▶ [Requirement]: Check the material that follows and say how many lines include the string "type", giving the number alone.

= Beginning of Section =

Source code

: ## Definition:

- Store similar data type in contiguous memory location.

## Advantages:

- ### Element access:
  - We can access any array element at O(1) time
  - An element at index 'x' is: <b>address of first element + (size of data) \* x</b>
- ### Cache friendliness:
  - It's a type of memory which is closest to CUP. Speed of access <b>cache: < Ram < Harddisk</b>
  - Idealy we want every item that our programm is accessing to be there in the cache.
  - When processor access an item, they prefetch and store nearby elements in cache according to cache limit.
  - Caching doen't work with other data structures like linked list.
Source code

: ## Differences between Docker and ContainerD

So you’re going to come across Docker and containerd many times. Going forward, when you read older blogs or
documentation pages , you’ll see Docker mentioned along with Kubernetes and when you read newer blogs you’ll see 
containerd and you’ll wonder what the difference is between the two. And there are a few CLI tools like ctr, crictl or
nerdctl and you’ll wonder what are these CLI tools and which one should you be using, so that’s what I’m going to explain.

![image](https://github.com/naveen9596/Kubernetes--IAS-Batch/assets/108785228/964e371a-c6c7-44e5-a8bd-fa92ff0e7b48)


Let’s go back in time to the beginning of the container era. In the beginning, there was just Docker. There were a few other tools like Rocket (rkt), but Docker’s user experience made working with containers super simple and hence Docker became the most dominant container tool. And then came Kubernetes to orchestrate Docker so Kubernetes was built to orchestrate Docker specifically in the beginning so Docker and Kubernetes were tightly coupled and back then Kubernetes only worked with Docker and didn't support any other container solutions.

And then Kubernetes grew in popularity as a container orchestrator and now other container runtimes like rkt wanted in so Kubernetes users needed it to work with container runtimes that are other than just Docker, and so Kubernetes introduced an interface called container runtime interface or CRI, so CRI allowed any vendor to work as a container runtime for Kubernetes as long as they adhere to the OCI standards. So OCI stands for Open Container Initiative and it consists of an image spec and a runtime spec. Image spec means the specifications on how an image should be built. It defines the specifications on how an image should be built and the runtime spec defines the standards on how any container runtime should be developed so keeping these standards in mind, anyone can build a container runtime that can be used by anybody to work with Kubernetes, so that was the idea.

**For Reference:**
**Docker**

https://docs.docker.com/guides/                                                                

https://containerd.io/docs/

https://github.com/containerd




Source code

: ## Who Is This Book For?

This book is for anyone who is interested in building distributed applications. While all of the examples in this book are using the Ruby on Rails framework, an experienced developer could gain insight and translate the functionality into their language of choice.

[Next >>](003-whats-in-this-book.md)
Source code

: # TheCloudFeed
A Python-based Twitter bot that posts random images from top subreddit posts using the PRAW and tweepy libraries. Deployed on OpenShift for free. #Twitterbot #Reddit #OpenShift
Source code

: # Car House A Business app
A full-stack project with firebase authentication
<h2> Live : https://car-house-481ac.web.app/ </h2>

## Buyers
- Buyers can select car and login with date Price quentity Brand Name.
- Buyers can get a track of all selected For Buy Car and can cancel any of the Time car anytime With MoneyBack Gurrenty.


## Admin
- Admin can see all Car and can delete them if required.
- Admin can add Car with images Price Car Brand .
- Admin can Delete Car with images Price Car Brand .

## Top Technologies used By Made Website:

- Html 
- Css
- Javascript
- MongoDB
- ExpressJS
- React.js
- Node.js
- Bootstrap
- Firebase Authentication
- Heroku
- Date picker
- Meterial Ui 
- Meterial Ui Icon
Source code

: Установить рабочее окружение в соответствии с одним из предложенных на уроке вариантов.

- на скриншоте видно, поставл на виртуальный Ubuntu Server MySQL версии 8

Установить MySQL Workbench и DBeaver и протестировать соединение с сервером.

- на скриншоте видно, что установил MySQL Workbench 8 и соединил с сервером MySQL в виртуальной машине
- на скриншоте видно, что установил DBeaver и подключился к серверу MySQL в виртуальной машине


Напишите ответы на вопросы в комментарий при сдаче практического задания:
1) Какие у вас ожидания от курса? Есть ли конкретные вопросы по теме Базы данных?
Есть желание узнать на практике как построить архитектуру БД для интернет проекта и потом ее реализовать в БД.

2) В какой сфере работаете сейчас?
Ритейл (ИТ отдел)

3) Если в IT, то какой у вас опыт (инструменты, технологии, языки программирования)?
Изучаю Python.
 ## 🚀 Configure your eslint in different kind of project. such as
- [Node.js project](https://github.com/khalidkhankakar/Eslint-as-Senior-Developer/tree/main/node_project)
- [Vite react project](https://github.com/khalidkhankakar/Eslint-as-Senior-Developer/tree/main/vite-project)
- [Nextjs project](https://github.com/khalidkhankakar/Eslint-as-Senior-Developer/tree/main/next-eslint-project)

= End of Section =

▶ [Output below]: 2